Selon Sam Griffiths, ce qui rend Brocks si spécial à monter est qu’elle lui a toujours tout donné. “Je n’ai jamais monté un cheval si courageux. Elle était naturellement douée pour le saut d’obstacles, avait juste besoin d’un peu d'entraînement sur le plat mais elle était un incroyable cheval de cross. J’avais vraiment le sentiment qu’elle essaierait de sauter une maison si je lui avais demandé. Elle me procurait une telle confiance! Elle n’était pas la plus rapide mais quand elle est arrivée au niveau 5*, elle avait une telle endurance qu’elle pouvait simplement continuer et continuer d’essayer. C’est encore plus vrai le dernier jour, pour le saut d’obstacles, où elle donnait toujours tout ce qu’elle pouvait.”
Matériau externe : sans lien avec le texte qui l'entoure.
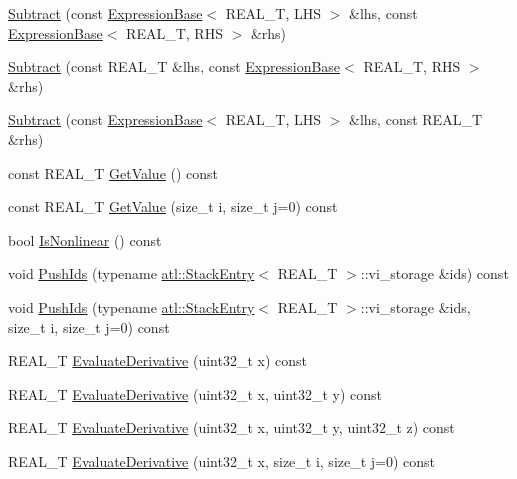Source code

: \begin{DoxyCompactItemize}
\item 
\hyperlink{structatl_1_1_subtract_a5aa723f31391e747b2e0ad15119534a7}{Subtract} (const \hyperlink{structatl_1_1_expression_base}{Expression\+Base}$<$ R\+E\+A\+L\+\_\+\+T, L\+H\+S $>$ \&lhs, const \hyperlink{structatl_1_1_expression_base}{Expression\+Base}$<$ R\+E\+A\+L\+\_\+\+T, R\+H\+S $>$ \&rhs)
\item 
\hyperlink{structatl_1_1_subtract_aec4aa20754729e6982fcf50cc8db62f0}{Subtract} (const R\+E\+A\+L\+\_\+\+T \&lhs, const \hyperlink{structatl_1_1_expression_base}{Expression\+Base}$<$ R\+E\+A\+L\+\_\+\+T, R\+H\+S $>$ \&rhs)
\item 
\hyperlink{structatl_1_1_subtract_a62685c3f4f2009e2d8d5d456b6fadc99}{Subtract} (const \hyperlink{structatl_1_1_expression_base}{Expression\+Base}$<$ R\+E\+A\+L\+\_\+\+T, L\+H\+S $>$ \&lhs, const R\+E\+A\+L\+\_\+\+T \&rhs)
\item 
const R\+E\+A\+L\+\_\+\+T \hyperlink{structatl_1_1_subtract_a80b7e3ae7a1459a1a64f226dbc6007db}{Get\+Value} () const 
\item 
const R\+E\+A\+L\+\_\+\+T \hyperlink{structatl_1_1_subtract_a88c1c9bc7979105b03e33e12e7c68fe1}{Get\+Value} (size\+\_\+t i, size\+\_\+t j=0) const 
\item 
bool \hyperlink{structatl_1_1_subtract_a74f23d9df17503bf6c83b753b5ba3fa1}{Is\+Nonlinear} () const 
\item 
void \hyperlink{structatl_1_1_subtract_a975412a952c1ac7e416b240c1d26e1f7}{Push\+Ids} (typename \hyperlink{structatl_1_1_stack_entry}{atl\+::\+Stack\+Entry}$<$ R\+E\+A\+L\+\_\+\+T $>$\+::vi\+\_\+storage \&ids) const 
\item 
void \hyperlink{structatl_1_1_subtract_aa1e7d93e4b4a9bf0a1f60e9e214b3d3c}{Push\+Ids} (typename \hyperlink{structatl_1_1_stack_entry}{atl\+::\+Stack\+Entry}$<$ R\+E\+A\+L\+\_\+\+T $>$\+::vi\+\_\+storage \&ids, size\+\_\+t i, size\+\_\+t j=0) const 
\item 
R\+E\+A\+L\+\_\+\+T \hyperlink{structatl_1_1_subtract_aeae21f80058270d778c731dda78dabfc}{Evaluate\+Derivative} (uint32\+\_\+t x) const 
\item 
R\+E\+A\+L\+\_\+\+T \hyperlink{structatl_1_1_subtract_adc7933999b1ea0f040b983ad02c8a7b6}{Evaluate\+Derivative} (uint32\+\_\+t x, uint32\+\_\+t y) const 
\item 
R\+E\+A\+L\+\_\+\+T \hyperlink{structatl_1_1_subtract_a1284210aba1ac90b41818eb93be2e097}{Evaluate\+Derivative} (uint32\+\_\+t x, uint32\+\_\+t y, uint32\+\_\+t z) const 
\item 
R\+E\+A\+L\+\_\+\+T \hyperlink{structatl_1_1_subtract_aff679c6ebb81a9c0caf5dc1400cfb718}{Evaluate\+Derivative} (uint32\+\_\+t x, size\+\_\+t i, size\+\_\+t j=0) const 

\end{DoxyCompactItemize}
“À Rio (aux Jeux olympiques de 2016, ndlr), le cross était vraiment difficile, et j’ai été le premier équipier australien à en prendre le départ”, se souvient le cavalier. “Alors que beaucoup de premiers couples des autres équipes se débattaient, j’étais rempli d’inquiétude. Autant dire que réussir un cross aussi brillant puis deux sans-faute à l’hippique nous a procuré un vrai frisson. À Rio, les vrais sauteurs se sont vraiment distingués”, explique Sam. Au Brésil, le couple a manqué le bronze individuel pour moins de deux points de pénalité, devançant Christopher Burton, un autre Australien, cinquième à seulement 0,5 avec Santano II. Plus tôt dans la carrière de Brock, Chris, cavalier et formateur de jeunes chevaux mondialement renommé mais aussi un grand ami de Sam, n’avait pas été impressionné par elle. “Quand il est venu à la maison, une fois, je lui ai dit qu’il devrait essayer cette jument et que je pense qu’elle pourrait un jour courir à Badminton, mais elle ne lui a pas vraiment tapé dans l’œil ce jour-là. Il n’est tombé amoureux d’elle que quelques années plus tard!”, se souvient Sam avec humour.

Aussi adorée soit-elle, Brocks peut s’avérer capricieuse, surtout avec des gens à pied. “Elle est assez têtue et quand elle ne veut pas aller quelque part, elle s’arrête tout net. Elle me faisait rire. Lorsqu’on l’emmenait quelque part comme à Badminton, où les chevaux sont autorisés à brouter sur la pelouse devant le château, elle se précipitait sur l’endroit où elle avait posé son œil et voulait aller. Son groom pouvait se retrouver en position de skieur nautique à l’autre bout de la longe, mais Brocks s’en foutait pas mal! Même un géant ne l’arrêterait pas quand elle veut aller quelque part. Et plus elle a progressé, plus elle est devenue diva!”, Reconnaît Dinah. “Oui, elle a une personnalité bien à elle”, avoue Paula. “Une fois, quand je l’ai emmenée à Boswell (centre équestre de Wicklow, ndlr), elle m’a envoyé valser alors que j’essayais de la retenir. Elle a toujours été un peu impétueuse, et je ne pense pas que cela ait changé!”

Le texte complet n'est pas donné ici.